On another birthday, my mother drove me all the way to Boston to watch a modern dance production. It was spectacular. I was in awe of the strength and flexibility of the performers. The control they had over their bodies and the will to try new and daring moves that I had never imagined in my wildest dreams to exist, let alone be possible to successfully do, was just incredible.
I remember I was on the edge of my seat, so full of emotion. Both experiences left me feeling inspired and overwhelmed by what hard work and dedication could produce.
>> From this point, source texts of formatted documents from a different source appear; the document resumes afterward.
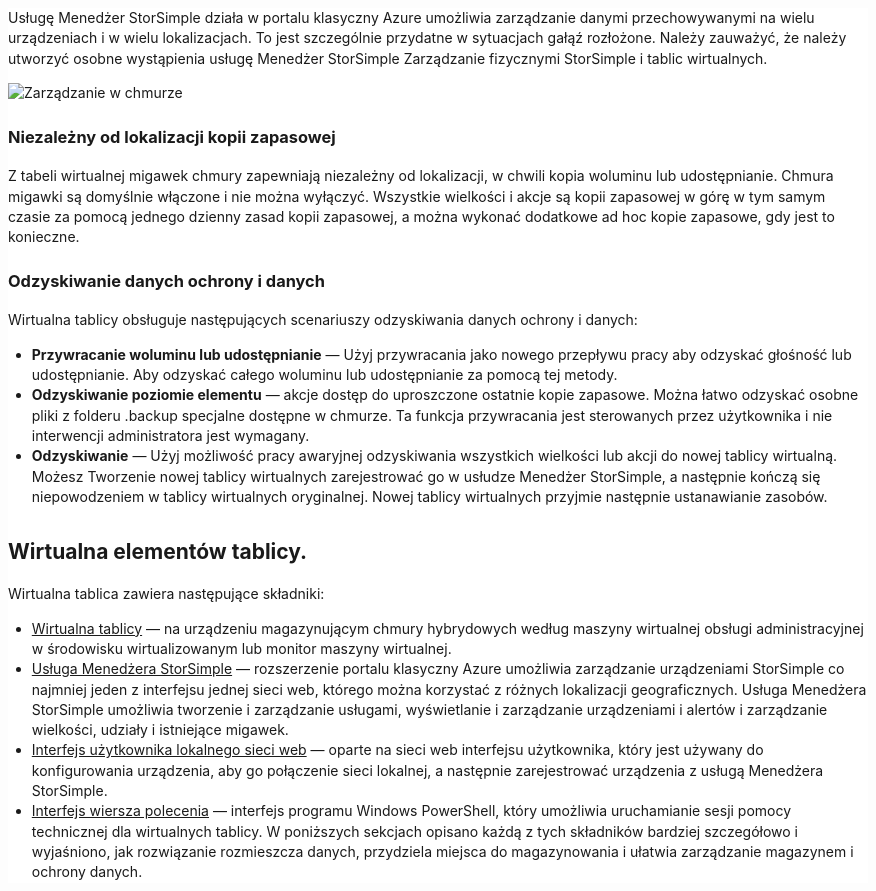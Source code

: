 Usługę Menedżer StorSimple działa w portalu klasyczny Azure umożliwia zarządzanie danymi przechowywanymi na wielu urządzeniach i w wielu lokalizacjach. To jest szczególnie przydatne w sytuacjach gałąź rozłożone. Należy zauważyć, że należy utworzyć osobne wystąpienia usługę Menedżer StorSimple Zarządzanie fizycznymi StorSimple i tablic wirtualnych. 

![Zarządzanie w chmurze](./media/storsimple-ova-overview/cloud-based-storage-management.png)

### <a name="location-independent-backup"></a>Niezależny od lokalizacji kopii zapasowej

Z tabeli wirtualnej migawek chmury zapewniają niezależny od lokalizacji, w chwili kopia woluminu lub udostępnianie. Chmura migawki są domyślnie włączone i nie można wyłączyć. Wszystkie wielkości i akcje są kopii zapasowej w górę w tym samym czasie za pomocą jednego dzienny zasad kopii zapasowej, a można wykonać dodatkowe ad hoc kopie zapasowe, gdy jest to konieczne.

### <a name="data-protection-and-disaster-recovery"></a>Odzyskiwanie danych ochrony i danych

Wirtualna tablicy obsługuje następujących scenariuszy odzyskiwania danych ochrony i danych:

- **Przywracanie woluminu lub udostępnianie** — Użyj przywracania jako nowego przepływu pracy aby odzyskać głośność lub udostępnianie. Aby odzyskać całego woluminu lub udostępnianie za pomocą tej metody.
- **Odzyskiwanie poziomie elementu** — akcje dostęp do uproszczone ostatnie kopie zapasowe. Można łatwo odzyskać osobne pliki z folderu .backup specjalne dostępne w chmurze. Ta funkcja przywracania jest sterowanych przez użytkownika i nie interwencji administratora jest wymagany.
- **Odzyskiwanie** — Użyj możliwość pracy awaryjnej odzyskiwania wszystkich wielkości lub akcji do nowej tablicy wirtualną. Możesz Tworzenie nowej tablicy wirtualnych zarejestrować go w usłudze Menedżer StorSimple, a następnie kończą się niepowodzeniem w tablicy wirtualnych oryginalnej. Nowej tablicy wirtualnych przyjmie następnie ustanawianie zasobów. 

## <a name="virtual-array-components"></a>Wirtualna elementów tablicy.

Wirtualna tablica zawiera następujące składniki:

- [Wirtualna tablicy](#virtual-array) — na urządzeniu magazynującym chmury hybrydowych według maszyny wirtualnej obsługi administracyjnej w środowisku wirtualizowanym lub monitor maszyny wirtualnej.  
- [Usługa Menedżera StorSimple](#storsimple-manager-service) — rozszerzenie portalu klasyczny Azure umożliwia zarządzanie urządzeniami StorSimple co najmniej jeden z interfejsu jednej sieci web, którego można korzystać z różnych lokalizacji geograficznych. Usługa Menedżera StorSimple umożliwia tworzenie i zarządzanie usługami, wyświetlanie i zarządzanie urządzeniami i alertów i zarządzanie wielkości, udziały i istniejące migawek.
- [Interfejs użytkownika lokalnego sieci web](#local-web-user-interface) — oparte na sieci web interfejsu użytkownika, który jest używany do konfigurowania urządzenia, aby go połączenie sieci lokalnej, a następnie zarejestrować urządzenia z usługą Menedżera StorSimple. 
- [Interfejs wiersza polecenia](#command-line-interface) — interfejs programu Windows PowerShell, który umożliwia uruchamianie sesji pomocy technicznej dla wirtualnych tablicy.
W poniższych sekcjach opisano każdą z tych składników bardziej szczegółowo i wyjaśniono, jak rozwiązanie rozmieszcza danych, przydziela miejsca do magazynowania i ułatwia zarządzanie magazynem i ochrony danych.

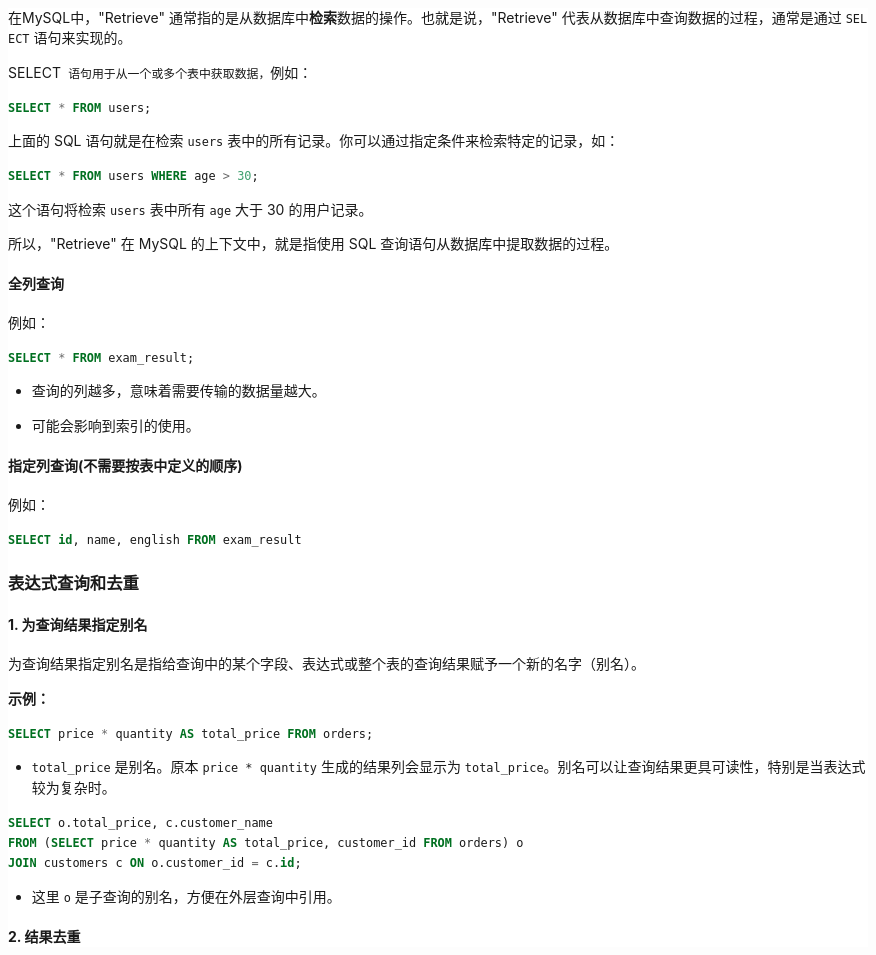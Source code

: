 在MySQL中，"Retrieve" 通常指的是从数据库中**检索**数据的操作。也就是说，"Retrieve" 代表从数据库中查询数据的过程，通常是通过 `SELECT` 语句来实现的。

SELECT` 语句用于从一个或多个表中获取数据，`例如：

```sql
SELECT * FROM users;
```

上面的 SQL 语句就是在检索 `users` 表中的所有记录。你可以通过指定条件来检索特定的记录，如：

```sql
SELECT * FROM users WHERE age > 30;
```

这个语句将检索 `users` 表中所有 `age` 大于 30 的用户记录。

所以，"Retrieve" 在 MySQL 的上下文中，就是指使用 SQL 查询语句从数据库中提取数据的过程。

#### 全列查询

例如：

```sql
SELECT * FROM exam_result;
```

- 查询的列越多，意味着需要传输的数据量越大。
  
- 可能会影响到索引的使用。
  

#### 指定列查询(不需要按表中定义的顺序)

例如：

```sql
SELECT id, name, english FROM exam_result
```
### 表达式查询和去重

#### 1. 为查询结果指定别名

为查询结果指定别名是指给查询中的某个字段、表达式或整个表的查询结果赋予一个新的名字（别名）。

**示例：**

```sql
SELECT price * quantity AS total_price FROM orders;
```

- `total_price` 是别名。原本 `price * quantity` 生成的结果列会显示为 `total_price`。别名可以让查询结果更具可读性，特别是当表达式较为复杂时。

```sql
SELECT o.total_price, c.customer_name 
FROM (SELECT price * quantity AS total_price, customer_id FROM orders) o 
JOIN customers c ON o.customer_id = c.id;
```

- 这里 `o` 是子查询的别名，方便在外层查询中引用。

#### 2. 结果去重
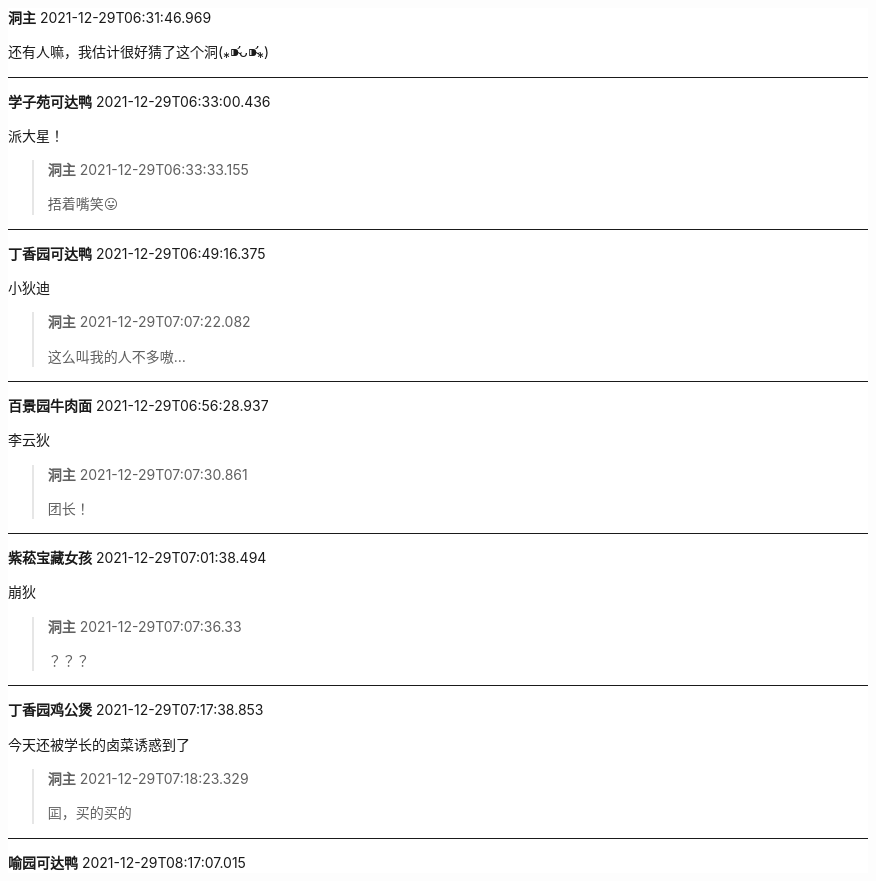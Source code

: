 **洞主** 2021-12-29T06:31:46.969

还有人嘛，我估计很好猜了这个洞(⁎⁍̴̛ᴗ⁍̴̛⁎)

---

**学子苑可达鸭** 2021-12-29T06:33:00.436

派大星！

> **洞主** 2021-12-29T06:33:33.155
> 
> 捂着嘴笑😛


---

**丁香园可达鸭** 2021-12-29T06:49:16.375

小狄迪

> **洞主** 2021-12-29T07:07:22.082
> 
> 这么叫我的人不多嗷…


---

**百景园牛肉面** 2021-12-29T06:56:28.937

李云狄

> **洞主** 2021-12-29T07:07:30.861
> 
> 团长！


---

**紫菘宝藏女孩** 2021-12-29T07:01:38.494

崩狄

> **洞主** 2021-12-29T07:07:36.33
> 
> ？？？


---

**丁香园鸡公煲** 2021-12-29T07:17:38.853

今天还被学长的卤菜诱惑到了

> **洞主** 2021-12-29T07:18:23.329
> 
> 囸，买的买的


---

**喻园可达鸭** 2021-12-29T08:17:07.015
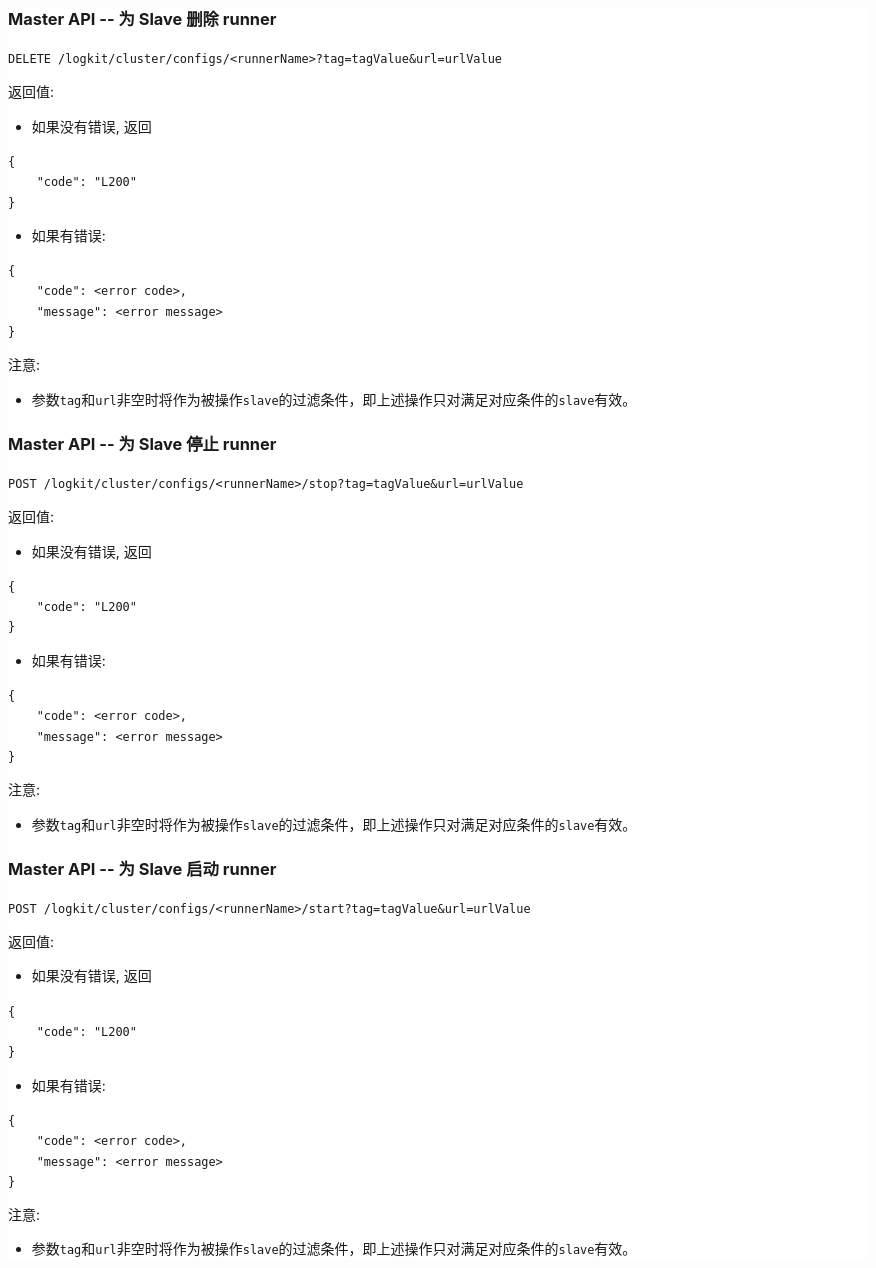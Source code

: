 ### Master API -- 为 Slave 删除 runner

```
DELETE /logkit/cluster/configs/<runnerName>?tag=tagValue&url=urlValue
```
返回值:
* 如果没有错误, 返回
```
{
    "code": "L200"
}
```
* 如果有错误:
```
{
    "code": <error code>,
    "message": <error message>
}
```
注意:
* 参数`tag`和`url`非空时将作为被操作`slave`的过滤条件，即上述操作只对满足对应条件的`slave`有效。

### Master API -- 为 Slave 停止 runner

```
POST /logkit/cluster/configs/<runnerName>/stop?tag=tagValue&url=urlValue
```
返回值:
* 如果没有错误, 返回
```
{
    "code": "L200"
}
```
* 如果有错误:
```
{
    "code": <error code>,
    "message": <error message>
}
```
注意:
* 参数`tag`和`url`非空时将作为被操作`slave`的过滤条件，即上述操作只对满足对应条件的`slave`有效。

### Master API -- 为 Slave 启动 runner

```
POST /logkit/cluster/configs/<runnerName>/start?tag=tagValue&url=urlValue
```
返回值:
* 如果没有错误, 返回
```
{
    "code": "L200"
}
```
* 如果有错误:
```
{
    "code": <error code>,
    "message": <error message>
}
```
注意:
* 参数`tag`和`url`非空时将作为被操作`slave`的过滤条件，即上述操作只对满足对应条件的`slave`有效。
This past weekend, I took my mentee to a show at the Baxter Theatre. It was a surprise. I got permission from the home the week before, and I asked them to tell my mentee to dress for the movies. Luckily, she likes surprises and was giddy when I got to the front door of the home. “Where are we going?” she asked again and again in the car. “You’ll see,” I said.
We went to watch Burn the Floor: Fire in the Ballroom, an international ballroom dancing show that has inspired reality TV show competitions like Dancing with the Stars and So You Think You Can Dance and happens to be on in Cape Town – if you get the chance, go and see it!
As soon as the production began, I got that same feeling I had when I was younger seeing something that stimulated a part of me I didn’t know needed stimulating – dance, theatre, expression, innovation, creativity, strength – I loved it. And I could see my mentee did too. I watched as she sat on the edge of her seat, unable to contain her excitement. While it was a matinee, and we weren’t part of a very lively audience, it didn’t stop us from expressing our enjoyment openly – it was an interactive show after all, and the stage encouraged a response. There were at least four South Africans in the performance, and for me, that’s what I wanted her to see – that anyone can make their dreams come true, that she has control of her life and to just feel inspired by what she saw. In the end, she got a photo with some of the dancers, and I got to see a little bit of me in her.